GIVEN RECORDS START
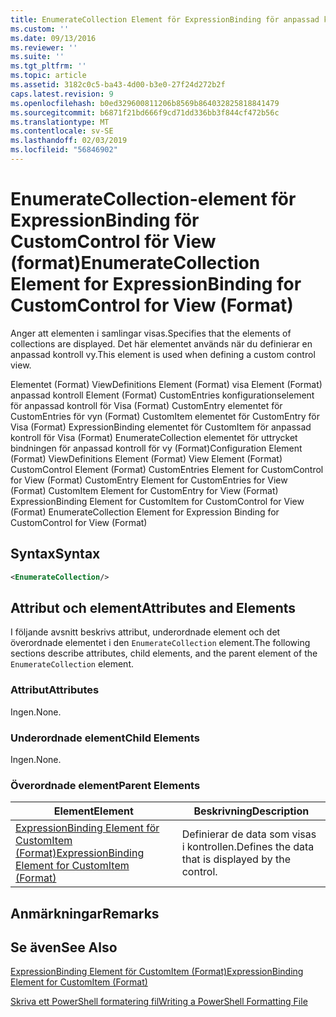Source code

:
 ```yaml
---
title: EnumerateCollection Element för ExpressionBinding för anpassad kontroll för vy (Format) | Microsoft Docs
ms.custom: ''
ms.date: 09/13/2016
ms.reviewer: ''
ms.suite: ''
ms.tgt_pltfrm: ''
ms.topic: article
ms.assetid: 3182c0c5-ba43-4d00-b3e0-27f24d272b2f
caps.latest.revision: 9
ms.openlocfilehash: b0ed329600811206b8569b864032825818841479
ms.sourcegitcommit: b6871f21bd666f9cd71dd336bb3f844cf472b56c
ms.translationtype: MT
ms.contentlocale: sv-SE
ms.lasthandoff: 02/03/2019
ms.locfileid: "56846902"
---
```

# <a name="enumeratecollection-element-for-expressionbinding-for-customcontrol-for-view-format"></a><span data-ttu-id="38c0a-102">EnumerateCollection-element för ExpressionBinding för CustomControl för View (format)</span><span class="sxs-lookup"><span data-stu-id="38c0a-102">EnumerateCollection Element for ExpressionBinding for CustomControl for View (Format)</span></span>

<span data-ttu-id="38c0a-103">Anger att elementen i samlingar visas.</span><span class="sxs-lookup"><span data-stu-id="38c0a-103">Specifies that the elements of collections are displayed.</span></span> <span data-ttu-id="38c0a-104">Det här elementet används när du definierar en anpassad kontroll vy.</span><span class="sxs-lookup"><span data-stu-id="38c0a-104">This element is used when defining a custom control view.</span></span>

<span data-ttu-id="38c0a-105">Elementet (Format) ViewDefinitions Element (Format) visa Element (Format) anpassad kontroll Element (Format) CustomEntries konfigurationselement för anpassad kontroll för Visa (Format) CustomEntry elementet för CustomEntries för vyn (Format) CustomItem elementet för CustomEntry för Visa (Format) ExpressionBinding elementet för CustomItem för anpassad kontroll för Visa (Format) EnumerateCollection elementet för uttrycket bindningen för anpassad kontroll för vy (Format)</span><span class="sxs-lookup"><span data-stu-id="38c0a-105">Configuration Element (Format) ViewDefinitions Element (Format) View Element (Format) CustomControl Element (Format) CustomEntries Element for CustomControl for View (Format) CustomEntry Element for CustomEntries for View (Format) CustomItem Element for CustomEntry for View (Format) ExpressionBinding Element for CustomItem for CustomControl for View (Format) EnumerateCollection Element for Expression Binding for CustomControl for View (Format)</span></span>

## <a name="syntax"></a><span data-ttu-id="38c0a-106">Syntax</span><span class="sxs-lookup"><span data-stu-id="38c0a-106">Syntax</span></span>

```xml
<EnumerateCollection/>
```

## <a name="attributes-and-elements"></a><span data-ttu-id="38c0a-107">Attribut och element</span><span class="sxs-lookup"><span data-stu-id="38c0a-107">Attributes and Elements</span></span>

<span data-ttu-id="38c0a-108">I följande avsnitt beskrivs attribut, underordnade element och det överordnade elementet i den `EnumerateCollection` element.</span><span class="sxs-lookup"><span data-stu-id="38c0a-108">The following sections describe attributes, child elements, and the parent element of the `EnumerateCollection` element.</span></span>

### <a name="attributes"></a><span data-ttu-id="38c0a-109">Attribut</span><span class="sxs-lookup"><span data-stu-id="38c0a-109">Attributes</span></span>

<span data-ttu-id="38c0a-110">Ingen.</span><span class="sxs-lookup"><span data-stu-id="38c0a-110">None.</span></span>

### <a name="child-elements"></a><span data-ttu-id="38c0a-111">Underordnade element</span><span class="sxs-lookup"><span data-stu-id="38c0a-111">Child Elements</span></span>

<span data-ttu-id="38c0a-112">Ingen.</span><span class="sxs-lookup"><span data-stu-id="38c0a-112">None.</span></span>

### <a name="parent-elements"></a><span data-ttu-id="38c0a-113">Överordnade element</span><span class="sxs-lookup"><span data-stu-id="38c0a-113">Parent Elements</span></span>

|<span data-ttu-id="38c0a-114">Element</span><span class="sxs-lookup"><span data-stu-id="38c0a-114">Element</span></span>|<span data-ttu-id="38c0a-115">Beskrivning</span><span class="sxs-lookup"><span data-stu-id="38c0a-115">Description</span></span>|
|-------------|-----------------|
|[<span data-ttu-id="38c0a-116">ExpressionBinding Element för CustomItem (Format)</span><span class="sxs-lookup"><span data-stu-id="38c0a-116">ExpressionBinding Element for CustomItem (Format)</span></span>](./expressionbinding-element-for-customitem-for-controls-for-configuration-format.md)|<span data-ttu-id="38c0a-117">Definierar de data som visas i kontrollen.</span><span class="sxs-lookup"><span data-stu-id="38c0a-117">Defines the data that is displayed by the control.</span></span>|

## <a name="remarks"></a><span data-ttu-id="38c0a-118">Anmärkningar</span><span class="sxs-lookup"><span data-stu-id="38c0a-118">Remarks</span></span>

## <a name="see-also"></a><span data-ttu-id="38c0a-119">Se även</span><span class="sxs-lookup"><span data-stu-id="38c0a-119">See Also</span></span>

[<span data-ttu-id="38c0a-120">ExpressionBinding Element för CustomItem (Format)</span><span class="sxs-lookup"><span data-stu-id="38c0a-120">ExpressionBinding Element for CustomItem (Format)</span></span>](./expressionbinding-element-for-customitem-for-controls-for-configuration-format.md)

[<span data-ttu-id="38c0a-121">Skriva ett PowerShell formatering fil</span><span class="sxs-lookup"><span data-stu-id="38c0a-121">Writing a PowerShell Formatting File</span></span>](./writing-a-powershell-formatting-file.md)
GIVEN RECORDS END
**TASK PROMPT**
Give again, exactly, the lines from the start of the data through the one holding "custom control view.</span></span>"; omit the pictures.

**EXERCISE RESPONSE**
Source code

:
 ```yaml
---
title: EnumerateCollection Element för ExpressionBinding för anpassad kontroll för vy (Format) | Microsoft Docs
ms.custom: ''
ms.date: 09/13/2016
ms.reviewer: ''
ms.suite: ''
ms.tgt_pltfrm: ''
ms.topic: article
ms.assetid: 3182c0c5-ba43-4d00-b3e0-27f24d272b2f
caps.latest.revision: 9
ms.openlocfilehash: b0ed329600811206b8569b864032825818841479
ms.sourcegitcommit: b6871f21bd666f9cd71dd336bb3f844cf472b56c
ms.translationtype: MT
ms.contentlocale: sv-SE
ms.lasthandoff: 02/03/2019
ms.locfileid: "56846902"
---
```

# <a name="enumeratecollection-element-for-expressionbinding-for-customcontrol-for-view-format"></a><span data-ttu-id="38c0a-102">EnumerateCollection-element för ExpressionBinding för CustomControl för View (format)</span><span class="sxs-lookup"><span data-stu-id="38c0a-102">EnumerateCollection Element for ExpressionBinding for CustomControl for View (Format)</span></span>

<span data-ttu-id="38c0a-103">Anger att elementen i samlingar visas.</span><span class="sxs-lookup"><span data-stu-id="38c0a-103">Specifies that the elements of collections are displayed.</span></span> <span data-ttu-id="38c0a-104">Det här elementet används när du definierar en anpassad kontroll vy.</span><span class="sxs-lookup"><span data-stu-id="38c0a-104">This element is used when defining a custom control view.</span></span>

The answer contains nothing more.